Like many Gambians DA joined the current Gambia Government not because he wanted to share in the spoils of war. His fight against the dictatorship was for nothing other than to salvage his country and secure the freedoms and progress of his people including himself, in any walk of life one might be. Hence, he never imagined becoming a minister such that when a request came for him to send his CV to the Government he flatly refused. Thanks to the intervention and encouragement of four remarkable fellow women fighters – Fatou Jagne Senghore, Aisha Dabo, Ndey Tapha Sosseh and Veronic Wright that DA eventually succumbed; and of course, because Pres. Barrow had expressed to him that he admired and also preferred DA to become the Minster of Information.
Life as a minister was indeed instructive for Demba. Instead of the environment becoming smooth and supportive rather DA actually became a victim as soon as he accepted the office of a minister. The book has given a rather vivid picture of the environment inside the Government. DA pointed to a situation of chaos, flaws, missed opportunities and unnecessary reactions. As the Minister of Information and the Spokesperson of the Government DA was not only side-lined on fundamental issues of the Government but was poorly or not consulted at all in many instances and even where he sought answers from even the top, he either gets no response or a very diluted explanation without head or tail!
Indeed, DA did not enjoy his time as a minister. Not only was he excluded and even labelled as ‘Mr. Complain’ because of his incessant demand for answers or explanations, but he became extremely disappointed at the amateurish manner of addressing issues and the failure of the Government to be transparent or accountable.
For example, the confusion about the Brussels roundtable that the Government was coming home with money when only pledges were made could have been better addressed if enough information and engagement was made. Amazingly DA was left out of that meeting.
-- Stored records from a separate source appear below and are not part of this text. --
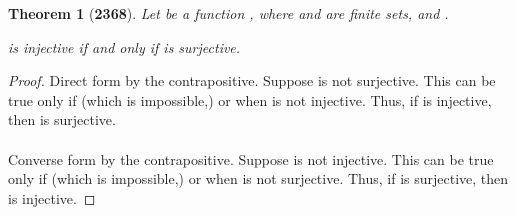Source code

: \documentclass[preview]{standalone}
\newtheorem{theorem}{Theorem}
\begin{document}
\begin{theorem}[\textbf{2368}]
    Let \bm{$\lambda$} be a function 
    , 
    where  and \bm{$\mathrm{\Lambda}$} are finite sets, 
    and . 
    \begin{center}
        \bm{$\lambda$} is injective 
        if and only if 
        \bm{$\lambda$} is surjective.
    \end{center}
\end{theorem}

\begin{proof}
    Direct form by the contrapositive. 
    Suppose \bm{$\lambda$} is not surjective. 
    This can be true only if  (which is impossible,) 
    or when \bm{$\lambda$} is not injective.
    Thus, if \bm{$\lambda$} is injective, then \bm{$\lambda$} is surjective.
    \\ \\
    Converse form by the contrapositive. Suppose \bm{$\lambda$} is not injective.
    This can be true only if  (which is impossible,) 
    or when \bm{$\lambda$} is not surjective. 
    Thus, if \bm{$\lambda$} is surjective, then \bm{$\lambda$} is injective.
\end{proof}
\end{document}
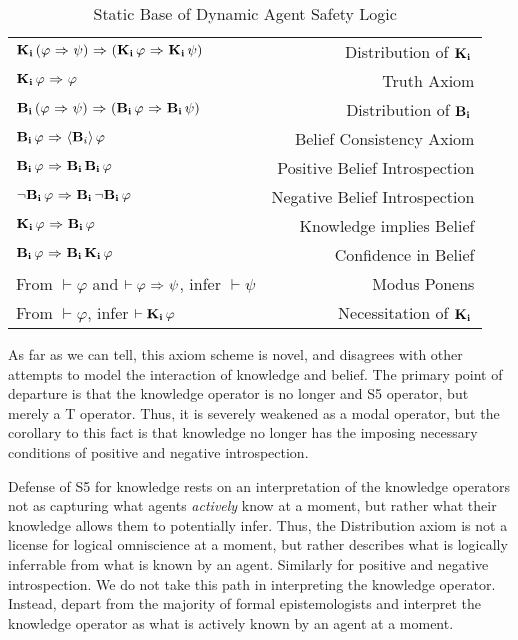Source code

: \begin{table}[H]
	\begin{center}
		\begin{tabular}{| l r |}
			\hline
			$\mathbf{K}_{\mathbf{i}}\,(\varphi {\ \Rightarrow \ } \psi) {\ \Rightarrow \ } (\mathbf{K}_{\mathbf{i}}\,\varphi {\ \Rightarrow \ } \mathbf{K}_{\mathbf{i}}\,\psi)$ & Distribution of $\mathbf{K}_{\mathbf{i}}\,$ \\
			$\mathbf{K}_{\mathbf{i}}\,\varphi {\ \Rightarrow \ } \varphi$ & Truth Axiom \\
			$\mathbf{B}_{\mathbf{i}}\,(\varphi {\ \Rightarrow \ } \psi) {\ \Rightarrow \ } (\mathbf{B}_{\mathbf{i}}\,\varphi {\ \Rightarrow \ } \mathbf{B}_{\mathbf{i}}\,\psi)$ & Distribution of $\mathbf{B}_{\mathbf{i}}\,$\\
			$\mathbf{B}_{\mathbf{i}}\,\varphi {\ \Rightarrow \ } \langle \mathbf{B}_{i} \rangle\,\varphi$ & Belief Consistency Axiom\\
			$\mathbf{B}_{\mathbf{i}}\,\varphi {\ \Rightarrow \ } \mathbf{B}_{\mathbf{i}}\,\mathbf{B}_{\mathbf{i}}\,\varphi$ & Positive Belief Introspection \\
			${\neg}\mathbf{B}_{\mathbf{i}}\,\varphi {\ \Rightarrow \ } \mathbf{B}_{\mathbf{i}}\,{\neg}\mathbf{B}_{\mathbf{i}}\,\varphi$ & Negative Belief Introspection\\
			$\mathbf{K}_{\mathbf{i}}\,\varphi {\ \Rightarrow \ } \mathbf{B}_{\mathbf{i}}\,\varphi$ & Knowledge implies Belief \\
			$\mathbf{B}_{\mathbf{i}}\,\varphi {\ \Rightarrow \ } \mathbf{B}_{\mathbf{i}}\,\mathbf{K}_{\mathbf{i}}\,\varphi$ & Confidence in Belief\\
			From $\vdash \varphi$ and $\vdash \varphi {\ \Rightarrow \ } \psi$, infer $\vdash\psi$ & Modus Ponens\\
			From $\vdash \varphi$, infer $\vdash \mathbf{K}_{\mathbf{i}}\,\varphi$ & Necessitation of $\mathbf{K}_{\mathbf{i}}\,$\\
			\hline
		\end{tabular}
		\caption{Static Base of Dynamic Agent Safety Logic}
	\end{center}
\end{table}

As far as we can tell, this axiom scheme is novel, and disagrees with other attempts to model the interaction of knowledge and belief. The primary point of departure is that the knowledge operator is no longer and S5 operator, but merely a T operator. Thus, it is severely weakened as a modal operator, but the corollary to this fact is that knowledge no longer has the imposing necessary conditions of positive and negative introspection. 

Defense of S5 for knowledge rests on an interpretation of the knowledge operators not as capturing what agents \emph{actively} know at a moment, but rather what their knowledge allows them to potentially infer. Thus, the Distribution axiom is not a license for logical omniscience at a moment, but rather describes what is logically inferrable from what is known by an agent. Similarly for positive and negative introspection. We do not take this path in interpreting the knowledge operator. Instead, depart from the majority of formal epistemologists and interpret the knowledge operator as what is actively known by an agent at a moment.

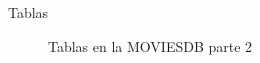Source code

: \documentclass{beamer}%
\begin{document}
\begin{frame}{Tablas}
\begin{figure}
\begin{subfigure}[b]{0.3\textwidth}
    \end{subfigure}
    \caption{Tablas en la MOVIESDB parte 2}
\end{figure}
\end{frame}
\end{document}
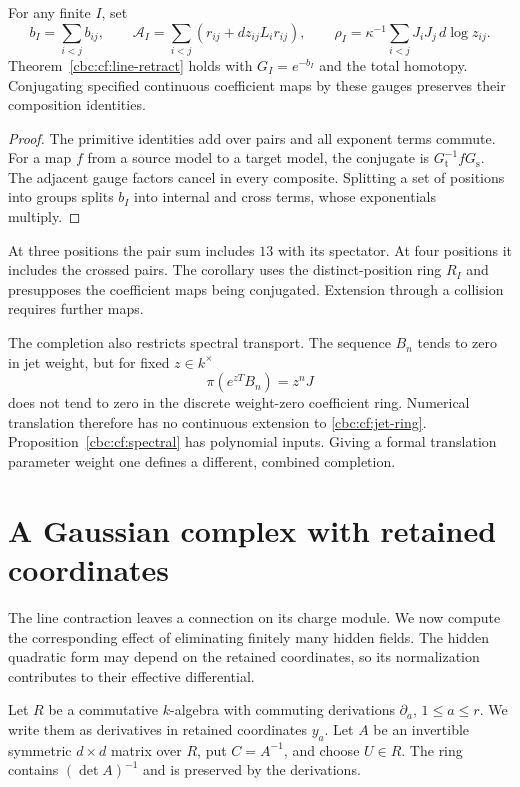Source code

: \begin{corollary}\label{cbc:cf:all-positions}
For any finite $I$, set
\[
 b_I=\sum_{i<j}b_{ij},\qquad
 \mathcal A_I=\sum_{i<j}(r_{ij}+dz_{ij}L_ir_{ij}),\qquad
 \rho_I=\kappa^{-1}\sum_{i<j}J_iJ_j\,d\log z_{ij}.
\]
Theorem~\ref{cbc:cf:line-retract} holds with
$G_I=e^{-b_I}$ and the total homotopy.
Conjugating specified continuous coefficient maps by these
gauges preserves their composition identities.
\end{corollary}
\begin{proof}
The primitive identities add over pairs and all exponent terms
commute. For a map $f$ from a source model to a target model,
the conjugate is $G_{\mathrm t}^{-1}fG_{\mathrm s}$.
The adjacent gauge factors cancel in every composite.
Splitting a set of positions into groups splits $b_I$ into
internal and cross terms, whose exponentials multiply.
\end{proof}

At three positions the pair sum includes $13$ with its spectator.
At four positions it includes the crossed pairs. The corollary
uses the distinct-position ring $R_I$ and presupposes the
coefficient maps being conjugated. Extension through a collision
requires further maps.

The completion also restricts spectral transport. The sequence
$B_n$ tends to zero in jet weight, but for fixed $z\in k^\times$
\[
 \pi(e^{zT}B_n)=z^nJ
\]
does not tend to zero in the discrete weight-zero coefficient
ring. Numerical translation therefore has no continuous extension
to \eqref{cbc:cf:jet-ring}. Proposition~\ref{cbc:cf:spectral}
has polynomial inputs. Giving a formal translation parameter
weight one defines a different, combined completion.

\section{A Gaussian complex with retained coordinates}
\label{cbc:cf:gaussian}

The line contraction leaves a connection on its charge module.
We now compute the corresponding effect of eliminating finitely
many hidden fields. The hidden quadratic form may depend on the
retained coordinates, so its normalization contributes to their
effective differential.

Let $R$ be a commutative $k$-algebra with commuting derivations
$\partial_a$, $1\leq a\leq r$. We write them as derivatives
in retained coordinates $y_a$. Let $A$ be an invertible symmetric
$d\times d$ matrix over $R$, put $C=A^{-1}$, and choose $U\in R$.
The ring contains $(\det A)^{-1}$ and is preserved by the
derivations.

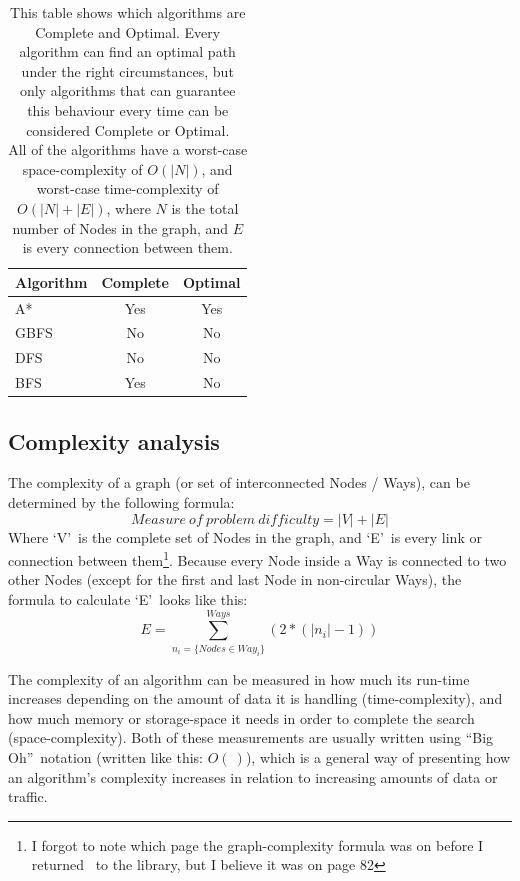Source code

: \begin{table}[h]
	\begin{tabular}{| l | c | c |}
		\hline
		Algorithm & Complete & Optimal\\
		\hline
		A* & Yes & Yes\\
		\hline
		GBFS & No & No\\
		\hline
		DFS & No & No\\
		\hline
		BFS & Yes & No\\
		\hline
	\end{tabular}
	\caption[Completeness and Optimality of implemented Search-algorithms]{This table shows which algorithms are Complete and Optimal. Every algorithm can find an optimal path under the right circumstances, but only algorithms that can guarantee this behaviour every time can be considered Complete or Optimal.\\All of the algorithms have a worst-case space-complexity of $O(|N|)$, and worst-case time-complexity of $O(|N|+|E|)$, where $N$ is the total number of Nodes in the graph, and $E$ is every connection between them.}
	\label{tab:completeOptimal}
\end{table}

\newpage
\subsection{Complexity analysis}\label{sec:complexityAnalysis}
The complexity of a graph (or set of interconnected Nodes / Ways), can be determined by the following formula: $$Measure~of~problem~difficulty=|V|+|E|$$ Where \textquoteleft V\textquoteright~is the complete set of Nodes in the graph, and \textquoteleft E\textquoteright~is every link or connection between them\cite[p.82] {RN27}\footnote{I forgot to note which page the graph-complexity formula was on before I returned \cite{RN27}~to the library, but I believe it was on page 82}.
Because every Node inside a Way is connected to two other Nodes (except for the first and last Node in non-circular Ways), the formula to calculate \textquoteleft E\textquoteright~looks like this: $$E=\sum\limits_{n_i=\{Nodes\in Way_i\}}^{Ways}(2*(|n_i| - 1))$$

The complexity of an algorithm can be measured in how much its run-time increases depending on the amount of data it is handling (time-complexity), and how much memory or storage-space it needs in order to complete the search (space-complexity). Both of these measurements are usually written using \textquotedblleft Big Oh\textquotedblright~notation (written like this: $O(~)$\cite[P.82 \& P.1037]{RN27}), which is a general way of presenting how an algorithm's complexity increases in relation to increasing amounts of data or traffic.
The immature reaction of the President towards Dr. Ismaila Ceesay of UTG or the question ‘where were you’ should not have come from a President. The donation of vehicles or the D11 million provided to pilgrims or the China money transferred into the First Lady’s foundation account are all incidents that were badly handled by State House simply because the necessary sharing of information, coordination and engagement were not taking place. Consequently, DA faced series of embarrassments when he faced local or foreign journalists asking about simple issues about which he had no idea because no one shared information or true information with him.
Not only was DA a victim of exclusion and non-cooperation from even inside the Cabinet, but he faced incessant interference in his ministry on issues such as the liberalization of the International Gateway or the granting of TV licenses to applicants such as the Ahmadiyya among others. DA was seriously committed to transforming the media landscape through legal and institutional reforms but unfortunately received little to no cooperation from Cabinet colleagues including the President except for the Minister of Justice who seemed to recognize and value his role as a fellow minster.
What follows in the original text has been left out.